■ **ACTION ITEM**
Whenever "Orientada" occurs in a line of the material, list that line.

■ **RECORDS FOR THE TASK**

--------------------------------

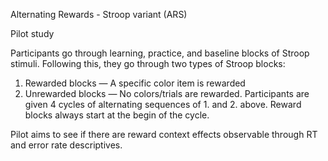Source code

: Alternating Rewards - Stroop variant (ARS)

Pilot study

Participants go through learning, practice, and baseline blocks of Stroop stimuli. Following this, they go through two types of Stroop blocks:
1. Rewarded blocks — A specific color item is rewarded
2. Unrewarded blocks — No colors/trials are rewarded.
Participants are given 4 cycles of alternating sequences of 1. and 2. above. Reward blocks always start at the begin of the cycle.


Pilot aims to see if there are reward context effects observable through RT and error rate descriptives.
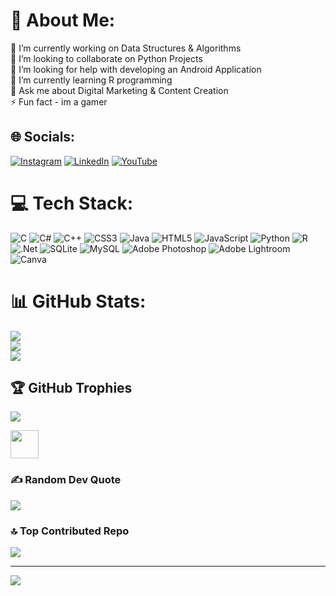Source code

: # 💫 About Me:
🔭 I’m currently working on Data Structures & Algorithms<br>👯 I’m looking to collaborate on Python Projects<br>🤝 I’m looking for help with developing an Android Application<br>🌱 I’m currently learning R programming<br>💬 Ask me about Digital Marketing & Content Creation<br>⚡ Fun fact - im a gamer


## 🌐 Socials:
[![Instagram](https://img.shields.io/badge/Instagram-%23E4405F.svg?logo=Instagram&logoColor=white)](https://instagram.com/_xavy.___) [![LinkedIn](https://img.shields.io/badge/LinkedIn-%230077B5.svg?logo=linkedin&logoColor=white)](https://linkedin.com/in/sathwik-k-39b950323) [![YouTube](https://img.shields.io/badge/YouTube-%23FF0000.svg?logo=YouTube&logoColor=white)](https://youtube.com/@https://www.youtube.com/@XAVYgaming) 

# 💻 Tech Stack:
![C](https://img.shields.io/badge/c-%2300599C.svg?style=for-the-badge&logo=c&logoColor=white) ![C#](https://img.shields.io/badge/c%23-%23239120.svg?style=for-the-badge&logo=csharp&logoColor=white) ![C++](https://img.shields.io/badge/c++-%2300599C.svg?style=for-the-badge&logo=c%2B%2B&logoColor=white) ![CSS3](https://img.shields.io/badge/css3-%231572B6.svg?style=for-the-badge&logo=css3&logoColor=white) ![Java](https://img.shields.io/badge/java-%23ED8B00.svg?style=for-the-badge&logo=openjdk&logoColor=white) ![HTML5](https://img.shields.io/badge/html5-%23E34F26.svg?style=for-the-badge&logo=html5&logoColor=white) ![JavaScript](https://img.shields.io/badge/javascript-%23323330.svg?style=for-the-badge&logo=javascript&logoColor=%23F7DF1E) ![Python](https://img.shields.io/badge/python-3670A0?style=for-the-badge&logo=python&logoColor=ffdd54) ![R](https://img.shields.io/badge/r-%23276DC3.svg?style=for-the-badge&logo=r&logoColor=white) ![.Net](https://img.shields.io/badge/.NET-5C2D91?style=for-the-badge&logo=.net&logoColor=white) ![SQLite](https://img.shields.io/badge/sqlite-%2307405e.svg?style=for-the-badge&logo=sqlite&logoColor=white) ![MySQL](https://img.shields.io/badge/mysql-4479A1.svg?style=for-the-badge&logo=mysql&logoColor=white) ![Adobe Photoshop](https://img.shields.io/badge/adobe%20photoshop-%2331A8FF.svg?style=for-the-badge&logo=adobe%20photoshop&logoColor=white) ![Adobe Lightroom](https://img.shields.io/badge/Adobe%20Lightroom-31A8FF.svg?style=for-the-badge&logo=Adobe%20Lightroom&logoColor=white) ![Canva](https://img.shields.io/badge/Canva-%2300C4CC.svg?style=for-the-badge&logo=Canva&logoColor=white)
# 📊 GitHub Stats:
![](https://github-readme-stats.vercel.app/api?username=Sathwik656&theme=tokyonight&hide_border=false&include_all_commits=false&count_private=false)<br/>
![](https://github-readme-streak-stats.herokuapp.com/?user=Sathwik656&theme=tokyonight&hide_border=false)<br/>
![](https://github-readme-stats.vercel.app/api/top-langs/?username=Sathwik656&theme=tokyonight&hide_border=false&include_all_commits=false&count_private=false&layout=compact)

## 🏆 GitHub Trophies
![](https://github-profile-trophy.vercel.app/?username=Sathwik656&theme=radical&no-frame=false&no-bg=true&margin-w=4)

<a href="https://monkeytype.com/profile/Sathwik656" target="_blank"><img src="https://typingstats.com/partners/monkeytype.png" height="45"/></a>

### ✍️ Random Dev Quote
![](https://quotes-github-readme.vercel.app/api?type=horizontal&theme=radical)

### 🔝 Top Contributed Repo
![](https://github-contributor-stats.vercel.app/api?username=Sathwik656&limit=5&theme=dark&combine_all_yearly_contributions=true)

---
[![](https://visitcount.itsvg.in/api?id=Sathwik656&icon=0&color=0)](https://visitcount.itsvg.in)

<!-- Proudly created with GPRM ( https://gprm.itsvg.in ) -->
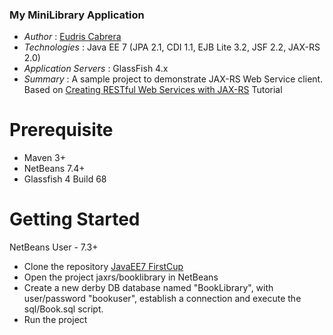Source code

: ### My MiniLibrary Application

* *Author* : [Eudris Cabrera](https://github.com/ecabrerar)
* *Technologies* : Java EE 7 (JPA 2.1, CDI 1.1, EJB Lite 3.2, JSF 2.2, JAX-RS 2.0)
* *Application Servers* : GlassFish 4.x
* *Summary* : A sample project to demonstrate JAX-RS Web Service client. Based on                                   [Creating RESTful Web Services with JAX-RS](http://www.developer.com/java/creating-restful-web-services-with-jax-rs.html)    Tutorial


Prerequisite 
============
* Maven 3+  
* NetBeans 7.4+
* Glassfish 4 Build 68

Getting Started
===============

NetBeans User - 7.3+
* Clone the repository [JavaEE7 FirstCup](https://github.com/ecabrerar/javaee7-firstcup)
* Open the project jaxrs/booklibrary in NetBeans 
* Create a new derby DB database named "BookLibrary", with user/password "bookuser", establish a connection and execute the sql/Book.sql script.
* Run the project

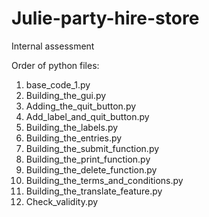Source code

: # Julie-party-hire-store
Internal assessment

Order of python files:
1. base_code_1.py
2. Building_the_gui.py
3. Adding_the_quit_button.py
4. Add_label_and_quit_button.py
5. Building_the_labels.py
6. Building_the_entries.py
7. Building_the_submit_function.py
8. Building_the_print_function.py
9. Building_the_delete_function.py
10. Building_the_terms_and_conditions.py
11. Building_the_translate_feature.py
12. Check_validity.py
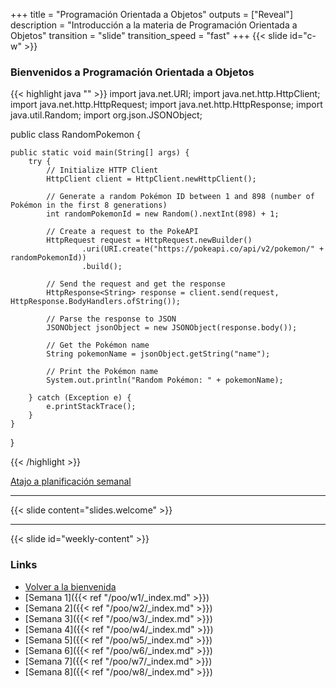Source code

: +++
title = "Programación Orientada a Objetos"
outputs = ["Reveal"]
description = "Introducción a la materia de Programación Orientada a Objetos"
transition = "slide"
transition_speed = "fast"
+++
{{< slide id="c-w" >}}
### Bienvenidos a Programación Orientada a Objetos

{{< highlight java "" >}}
import java.net.URI;
import java.net.http.HttpClient;
import java.net.http.HttpRequest;
import java.net.http.HttpResponse;
import java.util.Random;
import org.json.JSONObject;

public class RandomPokemon {

    public static void main(String[] args) {
        try {
            // Initialize HTTP Client
            HttpClient client = HttpClient.newHttpClient();

            // Generate a random Pokémon ID between 1 and 898 (number of Pokémon in the first 8 generations)
            int randomPokemonId = new Random().nextInt(898) + 1;

            // Create a request to the PokeAPI
            HttpRequest request = HttpRequest.newBuilder()
                    .uri(URI.create("https://pokeapi.co/api/v2/pokemon/" + randomPokemonId))
                    .build();

            // Send the request and get the response
            HttpResponse<String> response = client.send(request, HttpResponse.BodyHandlers.ofString());

            // Parse the response to JSON
            JSONObject jsonObject = new JSONObject(response.body());

            // Get the Pokémon name
            String pokemonName = jsonObject.getString("name");

            // Print the Pokémon name
            System.out.println("Random Pokémon: " + pokemonName);

        } catch (Exception e) {
            e.printStackTrace();
        }
    }
}

{{< /highlight >}}


[Atajo a planificación semanal](#weekly-content)

---

{{< slide content="slides.welcome" >}}

---
{{< slide id="weekly-content" >}}
### Links

- [Volver a la bienvenida](#c-w)
- [Semana 1]({{< ref "/poo/w1/_index.md" >}})
- [Semana 2]({{< ref "/poo/w2/_index.md" >}})
- [Semana 3]({{< ref "/poo/w3/_index.md" >}})
- [Semana 4]({{< ref "/poo/w4/_index.md" >}})
- [Semana 5]({{< ref "/poo/w5/_index.md" >}})
- [Semana 6]({{< ref "/poo/w6/_index.md" >}})
- [Semana 7]({{< ref "/poo/w7/_index.md" >}})
- [Semana 8]({{< ref "/poo/w8/_index.md" >}})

--------------------------------

■ **RESPONSE TO THIS TASK**
title = "Programación Orientada a Objetos"
description = "Introducción a la materia de Programación Orientada a Objetos"
### Bienvenidos a Programación Orientada a Objetos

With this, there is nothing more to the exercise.